Also this good old reference article might be of interest. Some system tuning might be fun

3 Likes

As the previous post with the test chart, all those samsung and seagate are fast and only mesure the ram cache built on the nvme. The actual storage chip is all the same of a standard usb stick of 10gbs. This is why after 1min top it drop. If you want full sustain, you go with intel D7 or kioxia serie as thoses will give full throuput at top speed. And price diff is not high and you will kill thoses samsung about 1000x time before the entreprise grade one will die. But for gaming and photo edit… a consumer is made for that, not high load.

1 Like

I have performed fio benchmark and it easily goes at 7G/s rate with command:
fio --filename=/dev/nvme2n1 --direct=1 --rw=read --bs=256k --ioengine=libaio --iodepth=64 --runtime=120 --numjobs=4 --time_based --readonly --name=seqread

That said this thread asks how to copy FILES at 7G/s not perform synthetic, optimized benchmarks that do not tank single core load on my CPU xD

when I use fio that works like linux cp so:
fio --filename=/dev/nvme2n1 --direct=1 --rw=read --bs=256k --ioengine=libaio --iodepth=1 --runtime=120 --numjobs=1 --time_based --readonly --name=seqread

then I’m again capped at 3G/s or even below that. So as much at it may be nice to shove performance issues and blame not-datacenter-grade nvme storage for thousands of dollars it’s just not the case here. It’s software problem.

I tried to perform actual cp benchmarks and it’s even worse - much worse - i’m getting 1.3 G/s cp with tmpfs as target directory. It’s more or less the same as 1.4G/s dd if=./vmdisk.img of=/dev/null. That said AGAIN when I run dd command 4 times with various file offsets I’m getting 4x 1.3G. There’s multiple reasons why i’m only getting 1.3G/s - it’s btrfs on LUKS with lzo compression, a bit fragmented CoW copy image - you know like… REAL WORLD case where performance is significantly worse than synthetic fio benchmark.

And just to point out how utterly pointless fio is in context of my question - I ran:
fio --filename=./vmdisk.img on actual filesystem (btrfs RAID1 with lzo compression on LUKS) and it spawned billion of threads, reading from BOTH ssds and gave me result of 13 GB/s and actually properly used my CPU.

Wow lmfao I literally never came even remotely close to figure like this in any real world file copying scenario…
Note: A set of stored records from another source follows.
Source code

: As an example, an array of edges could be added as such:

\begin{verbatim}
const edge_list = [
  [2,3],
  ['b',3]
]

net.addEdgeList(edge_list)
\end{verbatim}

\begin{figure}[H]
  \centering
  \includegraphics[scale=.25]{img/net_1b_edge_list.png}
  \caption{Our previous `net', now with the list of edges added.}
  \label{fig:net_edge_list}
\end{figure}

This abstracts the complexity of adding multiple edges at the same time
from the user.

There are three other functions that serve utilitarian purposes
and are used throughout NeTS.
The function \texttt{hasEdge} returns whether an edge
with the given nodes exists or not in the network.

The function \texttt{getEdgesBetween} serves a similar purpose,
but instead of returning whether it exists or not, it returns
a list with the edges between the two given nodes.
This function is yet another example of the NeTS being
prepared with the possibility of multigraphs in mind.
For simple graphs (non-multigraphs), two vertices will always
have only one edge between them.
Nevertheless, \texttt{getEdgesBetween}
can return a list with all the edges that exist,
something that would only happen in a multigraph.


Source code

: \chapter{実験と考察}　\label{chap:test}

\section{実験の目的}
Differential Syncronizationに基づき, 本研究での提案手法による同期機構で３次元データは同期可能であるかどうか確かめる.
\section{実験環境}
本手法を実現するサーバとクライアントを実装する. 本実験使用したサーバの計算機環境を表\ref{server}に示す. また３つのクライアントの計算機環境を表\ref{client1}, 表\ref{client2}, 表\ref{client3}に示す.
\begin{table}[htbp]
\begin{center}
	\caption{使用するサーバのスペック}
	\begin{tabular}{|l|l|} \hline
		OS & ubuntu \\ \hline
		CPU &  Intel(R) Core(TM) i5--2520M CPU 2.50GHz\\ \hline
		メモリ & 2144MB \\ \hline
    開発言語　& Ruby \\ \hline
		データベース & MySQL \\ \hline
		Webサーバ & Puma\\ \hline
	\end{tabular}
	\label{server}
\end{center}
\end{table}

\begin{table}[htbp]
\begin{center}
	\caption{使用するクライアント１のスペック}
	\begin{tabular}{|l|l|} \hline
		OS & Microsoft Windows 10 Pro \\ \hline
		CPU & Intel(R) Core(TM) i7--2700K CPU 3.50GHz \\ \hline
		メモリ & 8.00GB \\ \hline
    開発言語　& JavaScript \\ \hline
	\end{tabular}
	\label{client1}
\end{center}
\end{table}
The perfornance is there. Just cp sucks balls. That’s why I’m looking for alternatives. I knew performance is there because I used to md5sum hundreds of files on this RAID using parallel on 64 threads and it was slaying it. But I want this performance while copying single big file as well since that’s 90% of my use cases.

That said thanks for fio suggestion, this exercise just showed me how sh*t cp actually is at doing its only job.

it’s extremely out of context stance given that cp command achieves 1.3 Gb/s while multithread fio reaches more than 13 GB/s while reading the same file… (whole file) I can assure you that if I were to get that Kioxia I would still get 1.3 G/s with GNU cp on single file. Even though those are consumer drives they’re far from being your “average” dollar store laptop drives.

My problem is NOT that i’m getting “only” 13G or “only” 4G per drive but that I’m getting utterly sh*t performance that is 10x worse than synthetic benchmark with optimized program ON THE SAME FILE.

So in case it wasn’t clear from the beginning, essence of this thread is question:
“What program should I use to copy files if I want to get 14 GB/s seq read on single file)”. And no, I’m not copying to the same drive.

Well fio is exactly as precise as you choose for it to be? Its afterall swiss knife.

In this case

fio --filename=/dev/nvme2n1 --direct=1 --rw=read --bs=256k
–ioengine=libaio –iodepth=64 --runtime=120 –numjobs=4 --time_based
–readonly --name=seqread

will likely completely skew your test scenario. If you want to independently simulate realword intradevice copy workloads, you have to at very least:

  • modify rw mode to mixed 50/50 SEQ RW
  • lower your iodepth to something like desktop scenario 64 → 1
  • limit the numjobs to 1

But on the other hand, you mention btrfs. Fio alone will not tell you how much performance loss is incured by hardware and how much is fs.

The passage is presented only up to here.